=== Supplied records ===

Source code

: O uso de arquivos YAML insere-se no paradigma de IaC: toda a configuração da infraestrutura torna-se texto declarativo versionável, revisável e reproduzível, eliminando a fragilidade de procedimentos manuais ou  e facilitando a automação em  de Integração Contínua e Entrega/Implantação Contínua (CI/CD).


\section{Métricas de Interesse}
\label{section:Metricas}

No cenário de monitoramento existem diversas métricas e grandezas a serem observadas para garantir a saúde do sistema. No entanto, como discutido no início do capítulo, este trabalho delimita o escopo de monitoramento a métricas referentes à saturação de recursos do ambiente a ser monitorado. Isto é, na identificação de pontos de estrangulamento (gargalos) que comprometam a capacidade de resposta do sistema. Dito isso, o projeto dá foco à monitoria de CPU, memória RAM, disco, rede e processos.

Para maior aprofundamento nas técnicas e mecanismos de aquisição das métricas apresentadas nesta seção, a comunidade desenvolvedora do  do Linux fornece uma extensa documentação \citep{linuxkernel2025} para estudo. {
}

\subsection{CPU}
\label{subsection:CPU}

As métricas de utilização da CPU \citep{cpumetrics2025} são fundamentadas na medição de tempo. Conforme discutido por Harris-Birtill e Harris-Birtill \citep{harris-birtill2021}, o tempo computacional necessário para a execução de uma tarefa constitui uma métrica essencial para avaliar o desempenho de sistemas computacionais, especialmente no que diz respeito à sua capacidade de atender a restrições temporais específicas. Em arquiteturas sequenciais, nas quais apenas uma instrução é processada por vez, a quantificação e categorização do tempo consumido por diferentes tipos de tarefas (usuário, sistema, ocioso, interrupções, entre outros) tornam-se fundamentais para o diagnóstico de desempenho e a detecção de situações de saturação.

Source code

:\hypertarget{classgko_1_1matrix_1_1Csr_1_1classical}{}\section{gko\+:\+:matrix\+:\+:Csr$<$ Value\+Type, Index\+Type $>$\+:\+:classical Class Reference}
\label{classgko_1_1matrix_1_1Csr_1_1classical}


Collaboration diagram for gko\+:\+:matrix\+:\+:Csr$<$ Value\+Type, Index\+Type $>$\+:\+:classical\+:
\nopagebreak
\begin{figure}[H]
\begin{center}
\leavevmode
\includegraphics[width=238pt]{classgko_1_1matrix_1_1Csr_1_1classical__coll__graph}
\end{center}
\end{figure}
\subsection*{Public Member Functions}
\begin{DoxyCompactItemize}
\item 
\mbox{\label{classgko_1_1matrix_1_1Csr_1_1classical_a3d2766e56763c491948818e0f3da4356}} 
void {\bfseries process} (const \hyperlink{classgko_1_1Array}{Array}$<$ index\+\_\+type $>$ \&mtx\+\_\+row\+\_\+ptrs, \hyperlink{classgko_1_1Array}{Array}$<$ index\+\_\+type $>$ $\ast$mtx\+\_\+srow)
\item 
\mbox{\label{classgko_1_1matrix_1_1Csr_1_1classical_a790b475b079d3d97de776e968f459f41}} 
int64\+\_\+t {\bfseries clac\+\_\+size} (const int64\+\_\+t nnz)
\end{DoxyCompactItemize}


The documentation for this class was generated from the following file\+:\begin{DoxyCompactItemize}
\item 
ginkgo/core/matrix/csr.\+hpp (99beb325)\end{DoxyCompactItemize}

===

#### [What is being asked]
Your task is to retype all of the records exactly.

#### [Solution below]
Source code

: O uso de arquivos YAML insere-se no paradigma de IaC: toda a configuração da infraestrutura torna-se texto declarativo versionável, revisável e reproduzível, eliminando a fragilidade de procedimentos manuais ou  e facilitando a automação em  de Integração Contínua e Entrega/Implantação Contínua (CI/CD).


\section{Métricas de Interesse}
\label{section:Metricas}

No cenário de monitoramento existem diversas métricas e grandezas a serem observadas para garantir a saúde do sistema. No entanto, como discutido no início do capítulo, este trabalho delimita o escopo de monitoramento a métricas referentes à saturação de recursos do ambiente a ser monitorado. Isto é, na identificação de pontos de estrangulamento (gargalos) que comprometam a capacidade de resposta do sistema. Dito isso, o projeto dá foco à monitoria de CPU, memória RAM, disco, rede e processos.

Para maior aprofundamento nas técnicas e mecanismos de aquisição das métricas apresentadas nesta seção, a comunidade desenvolvedora do  do Linux fornece uma extensa documentação \citep{linuxkernel2025} para estudo. {
}

\subsection{CPU}
\label{subsection:CPU}

As métricas de utilização da CPU \citep{cpumetrics2025} são fundamentadas na medição de tempo. Conforme discutido por Harris-Birtill e Harris-Birtill \citep{harris-birtill2021}, o tempo computacional necessário para a execução de uma tarefa constitui uma métrica essencial para avaliar o desempenho de sistemas computacionais, especialmente no que diz respeito à sua capacidade de atender a restrições temporais específicas. Em arquiteturas sequenciais, nas quais apenas uma instrução é processada por vez, a quantificação e categorização do tempo consumido por diferentes tipos de tarefas (usuário, sistema, ocioso, interrupções, entre outros) tornam-se fundamentais para o diagnóstico de desempenho e a detecção de situações de saturação.

Source code

:\hypertarget{classgko_1_1matrix_1_1Csr_1_1classical}{}\section{gko\+:\+:matrix\+:\+:Csr$<$ Value\+Type, Index\+Type $>$\+:\+:classical Class Reference}
\label{classgko_1_1matrix_1_1Csr_1_1classical}


Collaboration diagram for gko\+:\+:matrix\+:\+:Csr$<$ Value\+Type, Index\+Type $>$\+:\+:classical\+:
\nopagebreak
\begin{figure}[H]
\begin{center}
\leavevmode
\includegraphics[width=238pt]{classgko_1_1matrix_1_1Csr_1_1classical__coll__graph}
\end{center}
\end{figure}
\subsection*{Public Member Functions}
\begin{DoxyCompactItemize}
\item 
\mbox{\label{classgko_1_1matrix_1_1Csr_1_1classical_a3d2766e56763c491948818e0f3da4356}} 
void {\bfseries process} (const \hyperlink{classgko_1_1Array}{Array}$<$ index\+\_\+type $>$ \&mtx\+\_\+row\+\_\+ptrs, \hyperlink{classgko_1_1Array}{Array}$<$ index\+\_\+type $>$ $\ast$mtx\+\_\+srow)
\item 
\mbox{\label{classgko_1_1matrix_1_1Csr_1_1classical_a790b475b079d3d97de776e968f459f41}} 
int64\+\_\+t {\bfseries clac\+\_\+size} (const int64\+\_\+t nnz)
\end{DoxyCompactItemize}


The documentation for this class was generated from the following file\+:\begin{DoxyCompactItemize}
\item 
ginkgo/core/matrix/csr.\+hpp (99beb325)\end{DoxyCompactItemize}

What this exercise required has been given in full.